Où était le char des trans? Pourquoi Act Up n’a-t-il plus de gros camion? Pourquoi les sans papiers et les demandeurs d’asile soutenus par l’Ardhis et Les Lesbiennes dépassent les frontières, nombreux et nombreuses cette année, doivent-ils marcher perdus dans la foule? Un de ces gros chars institutionnels n’aurait-il pas pu les mettre en avant?

Pourquoi le Centre de santé 190, le lieu qui aujourd’hui innove et trace l’avenir de la prévention du sida et des IST, n’avait-il droit qu’à une petite camionnette? De même le Crips accompagné des Séropotes a relégué le gros bus qu’il louait les années passées pour un petit train au moteur toussotant…»

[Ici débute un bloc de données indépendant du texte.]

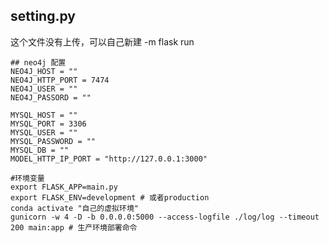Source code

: 

## setting.py 
这个文件没有上传，可以自己新建
-m flask run
```shell script
## neo4j 配置
NEO4J_HOST = ""
NEO4J_HTTP_PORT = 7474
NEO4J_USER = ""
NEO4J_PASSORD = ""

MYSQL_HOST = ""
MYSQL_PORT = 3306
MYSQL_USER = ""
MYSQL_PASSWORD = ""
MYSQL_DB = ""
MODEL_HTTP_IP_PORT = "http://127.0.0.1:3000"
```
```shell script
#环境变量
export FLASK_APP=main.py
export FLASK_ENV=development # 或者production
conda activate "自己的虚拟环境"
gunicorn -w 4 -D -b 0.0.0.0:5000 --access-logfile ./log/log --timeout 200 main:app # 生产环境部署命令
```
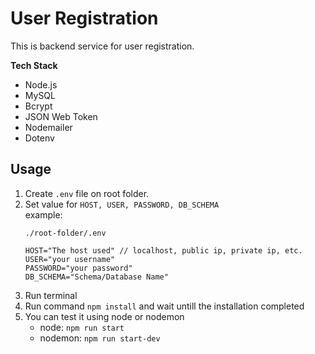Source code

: # User Registration
This is backend service for user registration.  

**Tech Stack**
- Node.js
- MySQL
- Bcrypt
- JSON Web Token
- Nodemailer
- Dotenv  

## Usage
1. Create `.env` file on root folder.
2. Set value for `HOST, USER, PASSWORD, DB_SCHEMA`  
    example:
    ```
    ./root-folder/.env
    
    HOST="The host used" // localhost, public ip, private ip, etc.
    USER="your username"
    PASSWORD="your password"
    DB_SCHEMA="Schema/Database Name"
    ```
3. Run terminal
4. Run command `npm install` and wait untill the installation completed
5. You can test it using node or nodemon
   - node: `npm run start`
   - nodemon: `npm run start-dev`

Néanmoins, Hervé Latapie veut garder un peu d’espoir en un sursaut militant qui verrait la Marche redevenir le rassemblement militant qu’elle est sensée être: «Nous avons une année pour préparer une autre marche. Et si les institutionnels sont si préoccupés par notre fierté (et si altruistes !), ne pourraient-ils pas simplement nous offrir des plateaux de semi-remorques vides: nous nous chargerons de les occuper! Alors la marche retrouvera son sens.»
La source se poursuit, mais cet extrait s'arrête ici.